In realtà le ragioni le conoscono tutti, compreso Juncker: dare disposizioni ai propri apparati di sicurezza, da parte dei singoli governi nazionali, di condividere le conoscenze acquisite per lavorare in sinergia con gli altri Paesi significa rinunciare a una quota di sovranità; affidandola all’Unione Europea.
All’indomani di ogni attentato sono tutti d’accordo, ma al momento di mettere in pratica le dichiarazioni di principio si fa molta più fatica; bisogna riconoscere affidabilità e fiducia all’interlocutore, e questo non sempre avviene.
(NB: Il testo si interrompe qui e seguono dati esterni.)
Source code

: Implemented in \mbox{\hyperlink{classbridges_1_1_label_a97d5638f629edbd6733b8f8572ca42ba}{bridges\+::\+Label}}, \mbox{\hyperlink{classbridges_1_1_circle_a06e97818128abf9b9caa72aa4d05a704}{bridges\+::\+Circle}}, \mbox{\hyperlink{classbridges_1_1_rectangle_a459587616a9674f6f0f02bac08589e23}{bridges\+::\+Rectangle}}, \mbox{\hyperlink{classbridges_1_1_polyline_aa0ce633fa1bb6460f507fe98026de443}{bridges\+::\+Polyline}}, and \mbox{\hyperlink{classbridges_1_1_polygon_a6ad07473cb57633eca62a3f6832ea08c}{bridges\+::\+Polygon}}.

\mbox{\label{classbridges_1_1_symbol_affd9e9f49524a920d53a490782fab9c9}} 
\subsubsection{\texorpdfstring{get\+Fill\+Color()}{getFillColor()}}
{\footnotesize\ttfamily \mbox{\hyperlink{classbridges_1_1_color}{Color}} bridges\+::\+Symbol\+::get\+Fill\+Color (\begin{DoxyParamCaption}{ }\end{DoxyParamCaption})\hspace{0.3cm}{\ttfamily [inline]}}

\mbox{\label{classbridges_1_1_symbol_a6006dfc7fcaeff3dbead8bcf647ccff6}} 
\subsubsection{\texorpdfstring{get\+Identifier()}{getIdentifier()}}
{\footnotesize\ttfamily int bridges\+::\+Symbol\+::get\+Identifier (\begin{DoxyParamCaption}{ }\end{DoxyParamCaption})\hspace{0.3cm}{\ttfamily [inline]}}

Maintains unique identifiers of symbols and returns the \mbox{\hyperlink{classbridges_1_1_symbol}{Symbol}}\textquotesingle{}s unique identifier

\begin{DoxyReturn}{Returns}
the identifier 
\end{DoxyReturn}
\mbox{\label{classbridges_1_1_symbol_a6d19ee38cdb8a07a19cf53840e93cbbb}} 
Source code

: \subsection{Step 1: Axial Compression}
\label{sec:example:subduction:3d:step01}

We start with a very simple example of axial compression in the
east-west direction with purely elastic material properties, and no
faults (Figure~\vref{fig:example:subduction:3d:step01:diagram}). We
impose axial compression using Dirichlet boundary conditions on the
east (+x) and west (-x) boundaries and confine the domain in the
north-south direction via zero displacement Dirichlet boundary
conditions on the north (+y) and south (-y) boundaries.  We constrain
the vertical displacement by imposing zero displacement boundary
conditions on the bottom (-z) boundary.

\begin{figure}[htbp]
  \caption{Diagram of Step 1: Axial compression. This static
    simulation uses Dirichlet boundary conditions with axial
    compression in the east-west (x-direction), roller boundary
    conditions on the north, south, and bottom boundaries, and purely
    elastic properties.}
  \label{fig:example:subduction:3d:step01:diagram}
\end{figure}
Ne consegue che la cooperazione bilaterale funziona, anche abbastanza bene, dal momento che i due interlocutori si scelgono e procedono insieme, mentre costruirne una multilaterale, a livello europeo, è molto più complicato.
Il ministro Alfano propone di esportare il modello italiano del Comitato di analisi strategica antiterrorismo, dove le conoscenze messe sullo stesso tavolo dalle diverse forze di sicurezza e di polizia danno vita a controlli a tappeto che finora hanno prodotto buoni risultati.
Ma in Francia lo scambio di informazioni non avviene nemmeno a livello interno, figurarsi all’esterno. Con una certa dose di realismo il prefetto di Roma Franco Gabrielli, che da poliziotto e capo del servizio segreto civile ha maturato una lunga esperienza antiterrorismo, si mostra scettico: «In una realtà geopolitica dove è difficile mettere d’accordo gli attori su politiche migratorie di cortissimo respiro mi chiedo, retoricamente, se ci siano le condizioni affinché gli Stati si spoglino di uno dei cardini della loro sovranità, cioè l’intelligence ».
Per gli investigatori italiani, che gradirebbero attingere alle informazioni altrui almeno nella misura in cui mettono le proprie a disposizione di altri, la macchina di Europol, piena di potenzialità, si rivela spesso «senza benzina». Laddove la benzina sono le informazioni. Per fare un altro esempio: i nomi dei foreign fighters individuati in Belgio arrivano da noi solo in caso di procedimenti giudiziari. E il ministro della Giustizia Orlando denuncia «paurose debolezze, resistenze e ostilità» incontrate da lui stesso quando s’è trovato a discutere con i colleghi della tanto decantata Procura europea.